[Source data]

================================

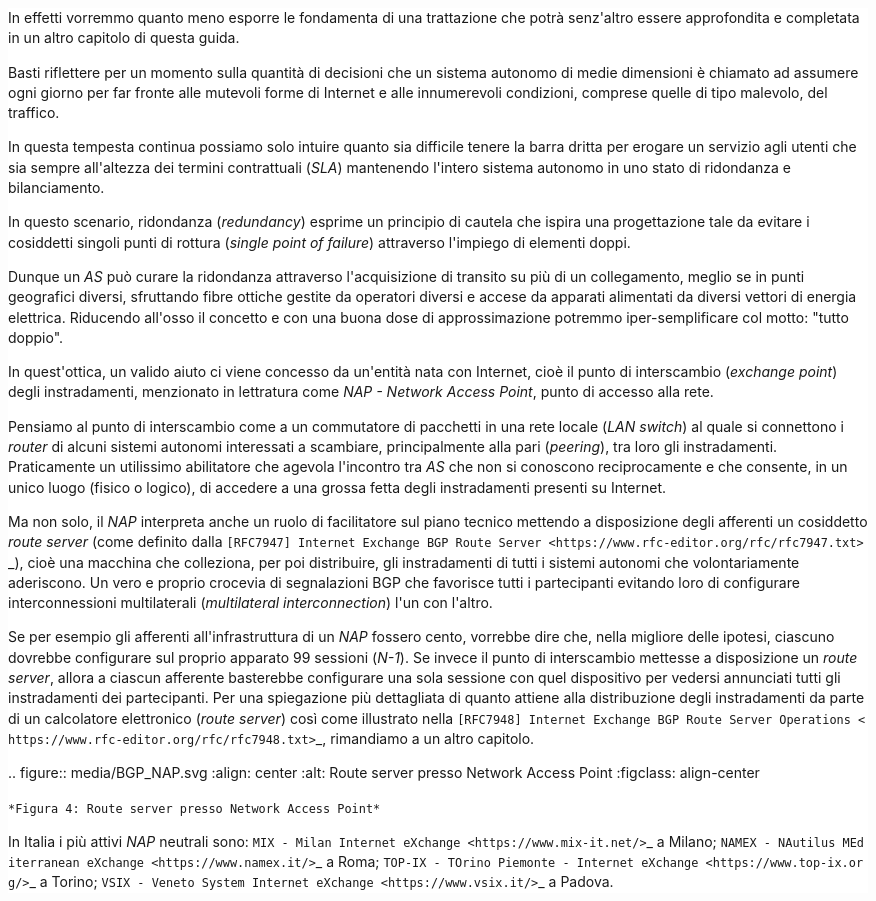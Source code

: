 In effetti vorremmo quanto meno esporre le fondamenta di una trattazione che potrà senz'altro essere approfondita e completata in un altro capitolo di questa guida.

Basti riflettere per un momento sulla quantità di decisioni che un sistema autonomo di medie dimensioni è chiamato ad assumere ogni giorno per far fronte alle mutevoli forme di Internet e alle innumerevoli condizioni, comprese quelle di tipo malevolo, del traffico.

In questa tempesta continua possiamo solo intuire quanto sia difficile tenere la barra dritta per erogare un servizio agli utenti che sia sempre all'altezza dei termini contrattuali (*SLA*) mantenendo l'intero sistema autonomo in uno stato di ridondanza e bilanciamento.

In questo scenario, ridondanza (*redundancy*) esprime un principio di cautela che ispira una progettazione tale da evitare i cosiddetti singoli punti di rottura (*single point of failure*) attraverso l'impiego di elementi doppi.

Dunque un *AS* può curare la ridondanza attraverso l'acquisizione di transito su più di un collegamento, meglio se in punti geografici diversi, sfruttando fibre ottiche gestite da operatori diversi e accese da apparati alimentati da diversi vettori di energia elettrica. Riducendo all'osso il concetto e con una buona dose di approssimazione potremmo iper-semplificare col motto: "tutto doppio".

In quest'ottica, un valido aiuto ci viene concesso da un'entità nata con Internet, cioè il punto di interscambio (*exchange point*) degli instradamenti, menzionato in lettratura come *NAP - Network Access Point*, punto di accesso alla rete.

Pensiamo al punto di interscambio come a un commutatore di pacchetti in una rete locale (*LAN switch*) al quale si connettono i *router* di alcuni sistemi autonomi interessati a scambiare, principalmente alla pari (*peering*), tra loro gli instradamenti. Praticamente un utilissimo abilitatore che agevola l'incontro tra *AS* che non si conoscono reciprocamente e che consente, in un unico luogo (fisico o logico), di accedere a una grossa fetta degli instradamenti presenti su Internet.

Ma non solo, il *NAP* interpreta anche un ruolo di facilitatore sul piano tecnico mettendo a disposizione degli afferenti un cosiddetto *route server* (come definito dalla `[RFC7947] Internet Exchange BGP Route Server <https://www.rfc-editor.org/rfc/rfc7947.txt>`_), cioè una macchina che colleziona, per poi distribuire, gli instradamenti di tutti i sistemi autonomi che volontariamente aderiscono. Un vero e proprio crocevia di segnalazioni BGP che favorisce tutti i partecipanti evitando loro di configurare interconnessioni multilaterali (*multilateral interconnection*) l'un con l'altro.

Se per esempio gli afferenti all'infrastruttura di un *NAP* fossero cento, vorrebbe dire che, nella migliore delle ipotesi, ciascuno dovrebbe configurare sul proprio apparato 99 sessioni (*N-1*). Se invece il punto di interscambio mettesse a disposizione un *route server*, allora a ciascun afferente basterebbe configurare una sola sessione con quel dispositivo per vedersi annunciati tutti gli instradamenti dei partecipanti. Per una spiegazione più dettagliata di quanto attiene alla distribuzione degli instradamenti da parte di un calcolatore elettronico (*route server*) così come illustrato nella `[RFC7948] Internet Exchange BGP Route Server Operations <https://www.rfc-editor.org/rfc/rfc7948.txt>`_, rimandiamo a un altro capitolo.

.. figure:: media/BGP_NAP.svg
    :align: center
    :alt: Route server presso Network Access Point
    :figclass: align-center

    *Figura 4: Route server presso Network Access Point*

In Italia i più attivi *NAP* neutrali sono: `MIX - Milan Internet eXchange <https://www.mix-it.net/>`_ a Milano; `NAMEX - NAutilus MEditerranean eXchange <https://www.namex.it/>`_ a Roma; `TOP-IX - TOrino Piemonte - Internet eXchange <https://www.top-ix.org/>`_ a Torino; `VSIX - Veneto System Internet eXchange <https://www.vsix.it/>`_ a Padova.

================================

◆ What you should do: Extract, word for word, each line from the top of the data down to and including the line with "di questa guida."; skip the pictures.

◆ Output of the exercise:
Source code

: In effetti vorremmo quanto meno esporre le fondamenta di una trattazione che potrà senz'altro essere approfondita e completata in un altro capitolo di questa guida.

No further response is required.